KUALA LUMPUR: PAS president Abdul Hadi Awang defended Islamic laws as meant to “educate” and not to punish criminals, as he presented his motion to table his private member’s bill to amend the Syariah Courts (Criminal Jurisdiction) Act in the Dewan Rakyat today.
“We remind the non-Muslims. Do not belittle Islam which is the religion of the federation,” the Marang MP said as he hit out at critics of the bill.
He questioned claims that the bill would affect non-Muslims’ freedom to practise their faiths, saying there had not been a single case of non-Muslims being tried under state shariah enactments.
He said the opposition by non-Muslim and some Muslim MPs to the bill showed they were not ready for mature politics.
“They (non-Muslims) have no right to reject this amendment. They do not at all sacrifice their personal rights or the rights of the non-Muslims,” said Hadi.
The bill, which was moved to the top of the Dewan Rakyat’s order paper, seeks to increase punishments for shariah offenders, from the current three years’ jail to 30 years, from the maximum RM5,000 fine to RM100,000 and from six strokes of the cane to 100 lashes.

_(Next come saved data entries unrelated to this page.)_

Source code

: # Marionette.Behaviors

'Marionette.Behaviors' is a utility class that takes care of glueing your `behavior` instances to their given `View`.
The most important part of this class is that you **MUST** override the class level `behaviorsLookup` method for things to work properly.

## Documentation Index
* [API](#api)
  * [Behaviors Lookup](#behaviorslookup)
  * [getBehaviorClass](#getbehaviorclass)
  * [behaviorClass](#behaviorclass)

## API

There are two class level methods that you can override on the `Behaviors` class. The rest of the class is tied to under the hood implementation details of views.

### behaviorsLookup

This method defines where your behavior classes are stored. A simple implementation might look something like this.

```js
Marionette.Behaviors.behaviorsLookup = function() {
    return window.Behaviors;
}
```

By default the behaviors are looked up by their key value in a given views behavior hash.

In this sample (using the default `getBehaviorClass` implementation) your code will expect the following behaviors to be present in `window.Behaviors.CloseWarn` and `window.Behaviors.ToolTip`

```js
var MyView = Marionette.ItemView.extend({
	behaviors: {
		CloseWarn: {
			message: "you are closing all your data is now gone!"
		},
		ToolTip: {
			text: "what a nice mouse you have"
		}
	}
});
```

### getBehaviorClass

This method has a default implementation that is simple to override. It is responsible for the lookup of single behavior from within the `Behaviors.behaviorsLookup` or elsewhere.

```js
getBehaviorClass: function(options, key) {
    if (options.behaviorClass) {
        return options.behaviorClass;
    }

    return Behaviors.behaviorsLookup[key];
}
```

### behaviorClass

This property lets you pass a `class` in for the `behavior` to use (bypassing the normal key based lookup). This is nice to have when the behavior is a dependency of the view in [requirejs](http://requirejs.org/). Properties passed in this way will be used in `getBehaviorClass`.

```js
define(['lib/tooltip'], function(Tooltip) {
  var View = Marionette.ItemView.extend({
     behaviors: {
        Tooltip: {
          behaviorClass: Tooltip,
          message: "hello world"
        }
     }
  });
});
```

The bill has been opposed by both opposition as well as BN component parties. The bill, which aims to give wider powers to shariah judges, is seen as opening the path for hudud laws, or Islamic capital punishments for serious crimes, in Malaysia.
But Hadi denied suggestions that the bill was a “back door” to implement hudud, saying crimes such as murder and robbery still came under federal jurisdiction.
Defending the proposal for heavier penalties, Hadi said they were not geared towards punishing the offenders.
“Caning under Islam is different from the civil laws,” he said, before explaining how a convict is punished without causing injuries.
“It may be 100, but it’s different from caning under civil laws.
“It is to educate, not to inflict pain,” added Hadi.
He said Muslims were bound by the Quran to treat even their enemies justly.
“If even with the enemies of Islam we are commanded to be just, what more with non-Muslim citizens who we consider our brothers?”
Hadi’s explanation today comes a week after a meeting of top Barisan Nasional leaders chaired by Prime Minister Najib Razak decided to call off plans to take over the shariah bill.